# LISTED ENTRIES
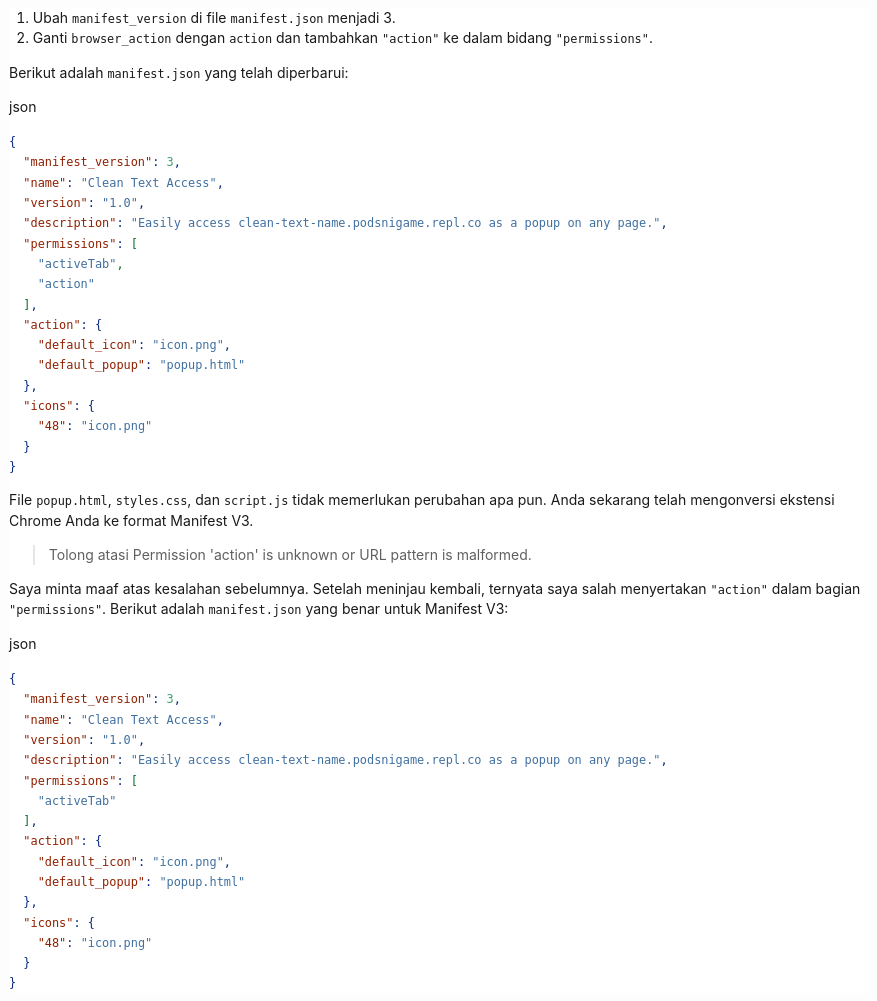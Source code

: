 1.  Ubah `manifest_version` di file `manifest.json` menjadi 3.
2.  Ganti `browser_action` dengan `action` dan tambahkan `"action"` ke dalam bidang `"permissions"`.

Berikut adalah `manifest.json` yang telah diperbarui:

json

```json
{
  "manifest_version": 3,
  "name": "Clean Text Access",
  "version": "1.0",
  "description": "Easily access clean-text-name.podsnigame.repl.co as a popup on any page.",
  "permissions": [
    "activeTab",
    "action"
  ],
  "action": {
    "default_icon": "icon.png",
    "default_popup": "popup.html"
  },
  "icons": {
    "48": "icon.png"
  }
}
```

File `popup.html`, `styles.css`, dan `script.js` tidak memerlukan perubahan apa pun. Anda sekarang telah mengonversi ekstensi Chrome Anda ke format Manifest V3.

> Tolong atasi Permission 'action' is unknown or URL pattern is malformed.

Saya minta maaf atas kesalahan sebelumnya. Setelah meninjau kembali, ternyata saya salah menyertakan `"action"` dalam bagian `"permissions"`. Berikut adalah `manifest.json` yang benar untuk Manifest V3:

json

```json
{
  "manifest_version": 3,
  "name": "Clean Text Access",
  "version": "1.0",
  "description": "Easily access clean-text-name.podsnigame.repl.co as a popup on any page.",
  "permissions": [
    "activeTab"
  ],
  "action": {
    "default_icon": "icon.png",
    "default_popup": "popup.html"
  },
  "icons": {
    "48": "icon.png"
  }
}
```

# WHAT THE TASK REQUIRES
Every entry above should be given again exactly, with no images included.

# OUTPUT OF THE EXERCISE
Source code

: 1.  Ubah `manifest_version` di file `manifest.json` menjadi 3.
2.  Ganti `browser_action` dengan `action` dan tambahkan `"action"` ke dalam bidang `"permissions"`.

Berikut adalah `manifest.json` yang telah diperbarui:

json

```json
{
  "manifest_version": 3,
  "name": "Clean Text Access",
  "version": "1.0",
  "description": "Easily access clean-text-name.podsnigame.repl.co as a popup on any page.",
  "permissions": [
    "activeTab",
    "action"
  ],
  "action": {
    "default_icon": "icon.png",
    "default_popup": "popup.html"
  },
  "icons": {
    "48": "icon.png"
  }
}
```

File `popup.html`, `styles.css`, dan `script.js` tidak memerlukan perubahan apa pun. Anda sekarang telah mengonversi ekstensi Chrome Anda ke format Manifest V3.

> Tolong atasi Permission 'action' is unknown or URL pattern is malformed.

Saya minta maaf atas kesalahan sebelumnya. Setelah meninjau kembali, ternyata saya salah menyertakan `"action"` dalam bagian `"permissions"`. Berikut adalah `manifest.json` yang benar untuk Manifest V3:

json

```json
{
  "manifest_version": 3,
  "name": "Clean Text Access",
  "version": "1.0",
  "description": "Easily access clean-text-name.podsnigame.repl.co as a popup on any page.",
  "permissions": [
    "activeTab"
  ],
  "action": {
    "default_icon": "icon.png",
    "default_popup": "popup.html"
  },
  "icons": {
    "48": "icon.png"
  }
}
```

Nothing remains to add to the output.